Dataset entries
BEGIN

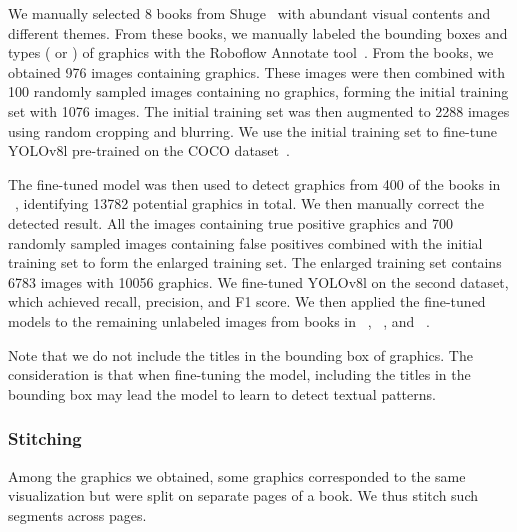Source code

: We manually selected 8 books from Shuge~\cite{Ceng2013Shuge} with abundant visual contents and different themes.
From these books, we manually labeled the bounding boxes and types ( or ) of graphics with the Roboflow Annotate tool~\cite{RoboflowRoboflow}.
From the books, we obtained 976 images containing graphics.
These images were then combined with \num{100} randomly sampled images containing no graphics, forming the initial training set with \num{1076} images.
The initial training set was then augmented to \num{2288} images using random cropping and blurring.
We use the initial training set to fine-tune YOLOv8l pre-trained on the COCO dataset~\cite{Lin2014Microsoft}.

The fine-tuned model was then used to detect graphics from \num{400} of the books in ~\cite{LibraryCongressLibrary}, identifying \num{13782} potential graphics in total.
We then manually correct the detected result.
All the images containing true positive graphics and \num{700} randomly sampled images containing false positives combined with the initial training set to form the enlarged training set.
The enlarged training set contains \num{6783} images with \num{10056} graphics.
We fine-tuned YOLOv8l on the second dataset, which achieved \recall recall, \precision precision, and \Fone F1 score.
We then applied the fine-tuned models to the remaining unlabeled images from books in ~\cite{LibraryCongressLibrary}, ~\cite{HarvardLibrary2023Harvard}, and ~\cite{NDLRare}.

Note that we do not include the titles in the bounding box of graphics.
The consideration is that when fine-tuning the model, including the titles in the bounding box may lead the model to learn to detect textual patterns.

\subsubsection{Stitching}
\label{sec:stitching}

Among the graphics we obtained, some graphics corresponded to the same visualization but were split on separate pages of a book.
We thus stitch such segments across pages.



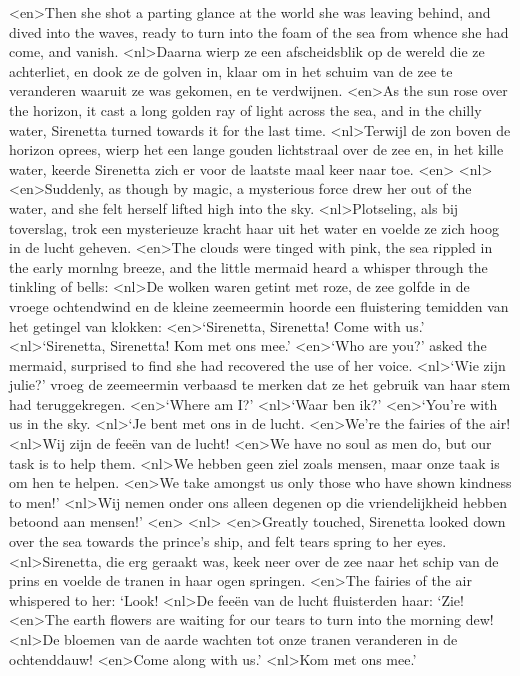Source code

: <en>Then she shot a parting glance at the world she was leaving behind, and dived into the waves, ready to turn into the foam of the sea from whence she had come, and vanish.
<nl>Daarna wierp ze een afscheidsblik op de wereld die ze achterliet, en dook ze de golven in, klaar om in het schuim van de zee te veranderen waaruit ze was gekomen, en te verdwijnen.
<en>As the sun rose over the horizon, it cast a long golden ray of light across the sea, and in the chilly water, Sirenetta turned towards it for the last time.
<nl>Terwijl de zon boven de horizon oprees, wierp het een lange gouden lichtstraal over de zee en, in het kille water, keerde Sirenetta zich er voor de laatste maal keer naar toe.
<en>
<nl>
<en>Suddenly, as though by magic, a mysterious force drew her out of the water, and she felt herself lifted high into the sky.
<nl>Plotseling, als bij toverslag, trok een mysterieuze kracht haar uit het water en voelde ze zich hoog in de lucht geheven.
<en>The clouds were tinged with pink, the sea rippled in the early mornlng breeze, and the little mermaid heard a whisper through the tinkling of bells: 
<nl>De wolken waren getint met roze, de zee golfde in de vroege ochtendwind en de kleine zeemeermin hoorde een fluistering temidden van het getingel van klokken: 
<en>`Sirenetta, Sirenetta! Come with us.'
<nl>`Sirenetta, Sirenetta! Kom met ons mee.'
<en>`Who are you?' asked the mermaid, surprised to find she had recovered the use of her voice.
<nl>`Wie zijn julie?' vroeg de zeemeermin verbaasd te merken dat ze het gebruik van haar stem had teruggekregen.
<en>`Where am I?'
<nl>`Waar ben ik?'
<en>`You’re with us in the sky.
<nl>`Je bent met ons in de lucht.
<en>We’re the fairies of the air!
<nl>Wij zijn de feeën van de lucht!
<en>We have no soul as men do, but our task is to help them.
<nl>We hebben geen ziel zoals mensen, maar onze taak is om hen te helpen.
<en>We take amongst us only those who have shown kindness to men!'
<nl>Wij nemen onder ons alleen degenen op die vriendelijkheid hebben betoond aan mensen!'
<en>
<nl>
<en>Greatly touched, Sirenetta looked down over the sea towards the prince’s ship, and felt tears spring to her eyes.
<nl>Sirenetta, die erg geraakt was, keek neer over de zee naar het schip van de prins en voelde de tranen in haar ogen springen.
<en>The fairies of the air whispered to her: `Look!
<nl>De feeën van de lucht fluisterden haar: `Zie!
<en>The earth flowers are waiting for our tears to turn into the morning dew!
<nl>De bloemen van de aarde wachten tot onze tranen veranderen in de ochtenddauw!
<en>Come along with us.'
<nl>Kom met ons mee.'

END

→ **Problem description**
Among the lines above, repeat exactly those from the line with "<en>We take amongst" to the line with "<nl>Sirenetta, die erg", counting both ends.

→ **Task solution**
<en>We take amongst us only those who have shown kindness to men!'
<nl>Wij nemen onder ons alleen degenen op die vriendelijkheid hebben betoond aan mensen!'
<en>
<nl>
<en>Greatly touched, Sirenetta looked down over the sea towards the prince’s ship, and felt tears spring to her eyes.
<nl>Sirenetta, die erg geraakt was, keek neer over de zee naar het schip van de prins en voelde de tranen in haar ogen springen.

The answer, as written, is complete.